Thursday, August 12, 2010

Standing up for ECE

Earlier in the year, the government cut $400 million from the early childhood education budget by capping the subsidy for qualified teaching staff. The result will be to systematically underfund centres, forcing them to either withdraw from the 20 hours free scheme so they can charge fees (which is what the government really wants), or offer lower quality education. On an individual level, it means that parents will be forced to pay an extra $40 a week for the same service.

I've blogged elsewhere about why this cut is a bad idea (short version: ECE makes a difference. It levels inequalities. Children who receive it grow up healthier and richer than those who don't - which is an outcome we all have an interest in promoting). But its the latter point which really stinks. Effectively, New Zealand's parents are being asked to pay for a substantial portion of National's tax cuts for the rich.
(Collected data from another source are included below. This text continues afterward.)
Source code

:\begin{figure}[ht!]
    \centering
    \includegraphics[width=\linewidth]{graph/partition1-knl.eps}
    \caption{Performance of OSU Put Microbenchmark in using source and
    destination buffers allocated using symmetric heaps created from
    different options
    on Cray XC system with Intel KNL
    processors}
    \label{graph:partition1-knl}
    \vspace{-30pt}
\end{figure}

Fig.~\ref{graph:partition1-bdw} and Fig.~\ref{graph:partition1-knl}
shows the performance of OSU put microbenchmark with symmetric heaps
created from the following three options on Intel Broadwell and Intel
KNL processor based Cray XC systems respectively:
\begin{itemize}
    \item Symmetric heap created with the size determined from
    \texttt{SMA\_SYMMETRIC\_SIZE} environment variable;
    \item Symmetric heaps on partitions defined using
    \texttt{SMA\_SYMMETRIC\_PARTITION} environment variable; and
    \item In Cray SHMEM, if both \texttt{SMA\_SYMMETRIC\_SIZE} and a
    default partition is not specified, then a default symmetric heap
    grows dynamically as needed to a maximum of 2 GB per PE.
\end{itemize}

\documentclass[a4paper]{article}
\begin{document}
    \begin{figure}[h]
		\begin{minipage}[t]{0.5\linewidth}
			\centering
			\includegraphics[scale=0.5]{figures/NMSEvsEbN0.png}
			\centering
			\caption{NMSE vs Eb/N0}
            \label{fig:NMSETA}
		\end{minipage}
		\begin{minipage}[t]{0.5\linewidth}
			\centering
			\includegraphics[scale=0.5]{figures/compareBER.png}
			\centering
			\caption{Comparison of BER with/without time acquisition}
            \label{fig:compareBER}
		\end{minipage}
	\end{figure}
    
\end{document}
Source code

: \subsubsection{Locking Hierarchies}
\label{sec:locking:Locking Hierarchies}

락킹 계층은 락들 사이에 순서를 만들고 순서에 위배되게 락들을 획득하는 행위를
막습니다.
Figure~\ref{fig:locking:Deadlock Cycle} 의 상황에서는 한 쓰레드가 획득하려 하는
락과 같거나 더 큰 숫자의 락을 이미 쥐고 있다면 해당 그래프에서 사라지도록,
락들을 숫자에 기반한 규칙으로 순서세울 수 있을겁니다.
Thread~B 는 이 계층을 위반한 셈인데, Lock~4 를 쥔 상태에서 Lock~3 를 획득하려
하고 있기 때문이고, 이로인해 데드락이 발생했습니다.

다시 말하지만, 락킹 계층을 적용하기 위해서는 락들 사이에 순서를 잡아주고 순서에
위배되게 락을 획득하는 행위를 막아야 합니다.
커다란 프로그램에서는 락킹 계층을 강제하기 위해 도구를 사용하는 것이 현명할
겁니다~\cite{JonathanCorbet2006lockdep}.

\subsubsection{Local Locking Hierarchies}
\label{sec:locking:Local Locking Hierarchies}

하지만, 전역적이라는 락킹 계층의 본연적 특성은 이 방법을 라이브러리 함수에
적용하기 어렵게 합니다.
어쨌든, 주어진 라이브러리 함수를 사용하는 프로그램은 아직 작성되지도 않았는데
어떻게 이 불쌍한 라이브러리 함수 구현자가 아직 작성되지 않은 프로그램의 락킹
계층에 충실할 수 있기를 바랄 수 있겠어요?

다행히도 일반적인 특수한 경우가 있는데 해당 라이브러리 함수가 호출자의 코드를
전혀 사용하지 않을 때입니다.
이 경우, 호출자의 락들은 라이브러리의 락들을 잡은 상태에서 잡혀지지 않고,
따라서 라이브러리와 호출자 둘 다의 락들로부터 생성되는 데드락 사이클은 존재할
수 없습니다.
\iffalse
The cuts are effectively a transfer from ordinary parents to a small clique of the uber-wealthy.

Fortunately the victims of this funding cut aren't taking it lying down, and have organised a national protest campaign against it:

This week, 50,000 postcards are being sent to centres around the country for parents to sign and send to the Prime Minister, and Tauranga educators are planning a march for Saturday, August 28, which they hope will attract hundreds of people.

In South Auckland, Finlayson Park Childcare Centre staff and children have created large canvas artworks which parents yesterday wrote messages on and plan to send to representatives of the National, Labour and Maori parties.
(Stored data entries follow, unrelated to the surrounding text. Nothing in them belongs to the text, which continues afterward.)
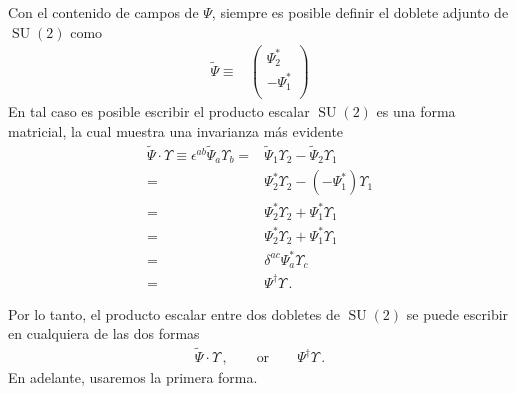 \begin{frame}
 Con el contenido de campos de $\Psi$, siempre es posible definir el doblete adjunto de $\operatorname{SU}(2)$ como 
\begin{align}
\label{eq:conjA}
 \widetilde{\Psi}\equiv & \begin{pmatrix}
                  \Psi_2^{*}\\
                 -\Psi_1^{*}\\
                \end{pmatrix}
\end{align}
En tal caso es posible escribir el producto escalar $\operatorname{SU}(2)$ es una forma matricial, la cual muestra una invarianza más evidente
\begin{align}
\widetilde{\Psi}\cdot \Upsilon\equiv \epsilon^{ab}\widetilde{\Psi}_a \Upsilon_b=&\widetilde{\Psi}_1 \Upsilon_2-\widetilde{\Psi}_2 \Upsilon_1 \nonumber\\
                     =&\Psi_2^{*}\Upsilon_2 -(-\Psi_1^{*}) \Upsilon_1 \nonumber\\
                     =&\Psi_2^{*}\Upsilon_2 +\Psi_1^{*} \Upsilon_1 \nonumber\\
                     =&\Psi_2^{*}\Upsilon_2 +\Psi_1^{*} \Upsilon_1 \nonumber\\
                     =&\delta^{ac}\Psi_a^{*}\Upsilon_c \nonumber\\
                     =&\Psi^{\dagger} \Upsilon\,.
 \end{align}

Por lo tanto, el producto escalar entre dos dobletes de $\operatorname{SU}(2)$ se puede escribir en cualquiera de las dos formas
\begin{align}
  \widetilde{\Psi}\cdot \Upsilon\,, \qquad\text{or}   \qquad \Psi^{\dagger}\Upsilon\,.
\end{align}
En adelante, usaremos la primera forma.



\end{frame}
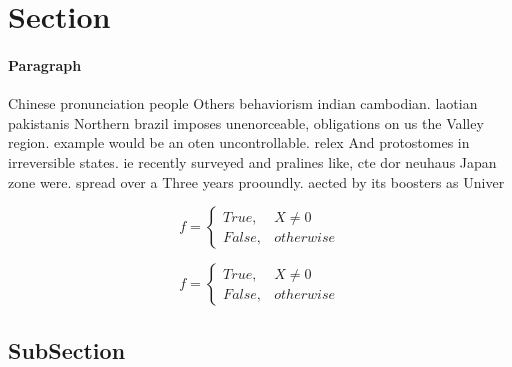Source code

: \documentclass[a4paper]{article}
\begin{document}
\section{Section}

\paragraph{Paragraph}
Chinese pronunciation people Others behaviorism indian cambodian. laotian pakistanis Northern brazil imposes unenorceable, obligations on us the Valley region. example would be an oten uncontrollable. relex And protostomes in irreversible states. ie recently surveyed and pralines like, cte dor neuhaus Japan zone were. spread over a Three years prooundly. aected by its boosters as Univer


\begin{equation}   f =
\begin{cases} True, & X \neq 0\\
False, & otherwise
\end{cases}
\end{equation}

\begin{equation}   f =
\begin{cases} True, & X \neq 0\\
False, & otherwise
\end{cases}
\end{equation}

\subsection{SubSection}
\end{document}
The messages included comments such as: "Everybody deserves the best possible start and this is where it begins - early childhood education."

This is something we should all support. Even those of us who aren't parents and never intend to be have an interest in ensuring that children get the best possible start in life.

Meanwhile, National has made an enemy of every parent and future parent in New Zealand with this policy. And its worth remembering that under MMP, even the strongest government is only 5% and a coalition realignment away from opposition. The parents of the 93,000 children affected by this cut are that 5%, right there. The real way to stand up for ECE is at the ballot-box next year.